## The task
Every line of the entries below from the one containing "grace periods (2115ms)" to the one containing "Ledger functionality - Requirements", both ends included, must be written out exactly. No other line belongs in the answer.

------------------------------------------------------------------------

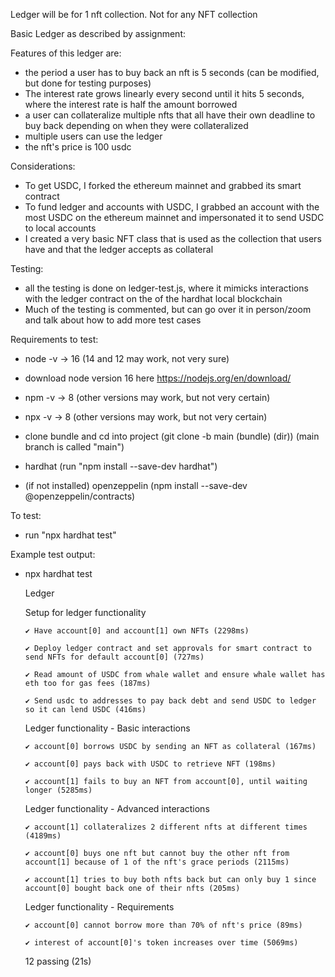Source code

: Ledger will be for 1 nft collection. Not for any NFT collection

Basic Ledger as described by assignment:

Features of this ledger are:
-   the period a user has to buy back an nft is 5 seconds (can be modified, but done for testing purposes)
-   The interest rate grows linearly every second until it hits 5 seconds, where the interest rate is half the amount borrowed
-   a user can collateralize multiple nfts that all have their own deadline to buy back depending on when they were collateralized
-   multiple users can use the ledger
-   the nft's price is 100 usdc

Considerations:
-   To get USDC, I forked the ethereum mainnet and grabbed its smart contract
-   To fund ledger and accounts with USDC, I grabbed an account with the most USDC on the ethereum mainnet and impersonated it to send USDC to local accounts
-   I created a very basic NFT class that is used as the collection that users have and that the ledger accepts as collateral

Testing:
-   all the testing is done on ledger-test.js, where it mimicks interactions with the ledger contract on the of the hardhat local blockchain
-   Much of the testing is commented, but can go over it in person/zoom and talk about how to add more test cases

Requirements to test:

- node -v -> 16 (14 and 12 may work, not very sure)
- download node version 16 here https://nodejs.org/en/download/

- npm -v -> 8 (other versions may work, but not very certain)
- npx -v -> 8 (other versions may work, but not very certain)

- clone bundle and cd into project (git clone -b main (bundle) (dir)) (main branch is called "main")

- hardhat (run "npm install --save-dev hardhat")
- (if not installed) openzeppelin (npm install --save-dev @openzeppelin/contracts)


To test:
- run "npx hardhat test"


Example test output:

- npx hardhat test

  Ledger

    Setup for ledger functionality

      ✔ Have account[0] and account[1] own NFTs (2298ms)

      ✔ Deploy ledger contract and set approvals for smart contract to send NFTs for default account[0] (727ms)

      ✔ Read amount of USDC from whale wallet and ensure whale wallet has eth too for gas fees (187ms)

      ✔ Send usdc to addresses to pay back debt and send USDC to ledger so it can lend USDC (416ms)

    Ledger functionality - Basic interactions

      ✔ account[0] borrows USDC by sending an NFT as collateral (167ms)

      ✔ account[0] pays back with USDC to retrieve NFT (198ms)

      ✔ account[1] fails to buy an NFT from account[0], until waiting longer (5285ms)

    Ledger functionality - Advanced interactions

      ✔ account[1] collateralizes 2 different nfts at different times (4189ms)

      ✔ account[0] buys one nft but cannot buy the other nft from account[1] because of 1 of the nft's grace periods (2115ms)

      ✔ account[1] tries to buy both nfts back but can only buy 1 since account[0] bought back one of their nfts (205ms)

    Ledger functionality - Requirements

      ✔ account[0] cannot borrow more than 70% of nft's price (89ms)

      ✔ interest of account[0]'s token increases over time (5069ms)

  12 passing (21s)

------------------------------------------------------------------------

## Answer space
      ✔ account[0] buys one nft but cannot buy the other nft from account[1] because of 1 of the nft's grace periods (2115ms)

      ✔ account[1] tries to buy both nfts back but can only buy 1 since account[0] bought back one of their nfts (205ms)

    Ledger functionality - Requirements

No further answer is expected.